Document¶

Document ¶

An opened document — the primary entry point of the library.

Obtain an instance with :meth:Document.open (from a filesystem path) or :meth:Document.open_bytes (from raw bytes). Once opened, the document exposes its text, markdown, per-page content, images, links, tables, full-text search, outline, JSON tree, and a processability health report.

Example

doc = olgadoc.Document.open("report.pdf") doc.format, doc.page_count ('PDF', 12) hit = doc.search("executive summary")[0] hit["page"], hit["snippet"] (1, 'Executive summary: ...')

format `property` ¶

format: FormatName

Document format as an uppercase label.

Returns:

Type	Description
`FormatName`	One of `"PDF"`, `"DOCX"`, `"XLSX"` or `"HTML"`.

page_count `property` ¶

page_count: int

Total number of pages in the document.

Returns:

Type	Description
`int`	Page count, greater than or equal to zero.

is_processable `property` ¶

is_processable: bool

Shortcut for doc.processability().is_processable.

Returns:

Type	Description
`bool`	`True` unless the document is encrypted or otherwise blocked.

title `property` ¶

title: str | None

Document title from the underlying metadata, when provided.

Returns:

Type	Description
`str \| None`	The title as a string, or `None` if absent.

file_size `property` ¶

file_size: int

Size of the source document in bytes.

Returns:

Type	Description
`int`	File size, greater than or equal to zero.

encrypted `property` ¶

encrypted: bool

Whether the document is encrypted.

Returns:

Type	Description
`bool`	`True` when the source file is password-protected.

open `staticmethod` ¶

open(path: str) -> Document

Open a document from a filesystem path.

Parameters:

Name	Type	Description	Default
`path`	`str`	Absolute or relative path to the document.	required

Returns:

Type	Description
`Document`	A fully loaded :class:`Document` ready for extraction.

Raises:

Type	Description
`OlgaError`	If the file cannot be read, the format is unsupported, the document is encrypted, or decoding fails.

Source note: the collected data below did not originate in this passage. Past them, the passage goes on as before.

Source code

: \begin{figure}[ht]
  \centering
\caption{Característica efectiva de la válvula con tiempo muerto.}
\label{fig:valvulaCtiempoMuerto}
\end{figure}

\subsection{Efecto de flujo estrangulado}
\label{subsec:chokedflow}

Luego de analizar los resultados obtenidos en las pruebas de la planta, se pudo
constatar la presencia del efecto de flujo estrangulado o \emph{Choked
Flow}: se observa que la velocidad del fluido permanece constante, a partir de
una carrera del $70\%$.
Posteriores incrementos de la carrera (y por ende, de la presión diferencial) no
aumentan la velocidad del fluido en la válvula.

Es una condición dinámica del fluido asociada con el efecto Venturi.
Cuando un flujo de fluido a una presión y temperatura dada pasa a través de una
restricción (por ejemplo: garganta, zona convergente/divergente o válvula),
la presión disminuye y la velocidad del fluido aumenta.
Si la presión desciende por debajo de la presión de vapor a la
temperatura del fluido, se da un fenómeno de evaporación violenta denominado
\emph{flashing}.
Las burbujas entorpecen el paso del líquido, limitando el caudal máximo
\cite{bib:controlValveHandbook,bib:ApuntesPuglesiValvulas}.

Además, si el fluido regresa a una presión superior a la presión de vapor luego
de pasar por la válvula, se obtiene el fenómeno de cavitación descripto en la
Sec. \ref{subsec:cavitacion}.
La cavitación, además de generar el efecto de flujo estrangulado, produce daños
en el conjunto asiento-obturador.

open_bytes `staticmethod` ¶

open_bytes(data: bytes, format: FormatHint | None = ...) -> Document

Open a document from raw bytes already held in memory.

Useful when the document arrives over HTTP or from a database blob.

Parameters:

Name	Type	Description	Default
`data`	`bytes`	The raw bytes of the document.	required
`format`	`FormatHint \| None`	Optional format hint. When `None`, the format is inferred from magic bytes.	`...`

Returns:

Type	Description
`Document`	A fully loaded :class:`Document`.

Raises:

Type	Description
`OlgaError`	If the hint is unknown, the format is unsupported, or decoding fails.

warnings ¶

warnings() -> list[str]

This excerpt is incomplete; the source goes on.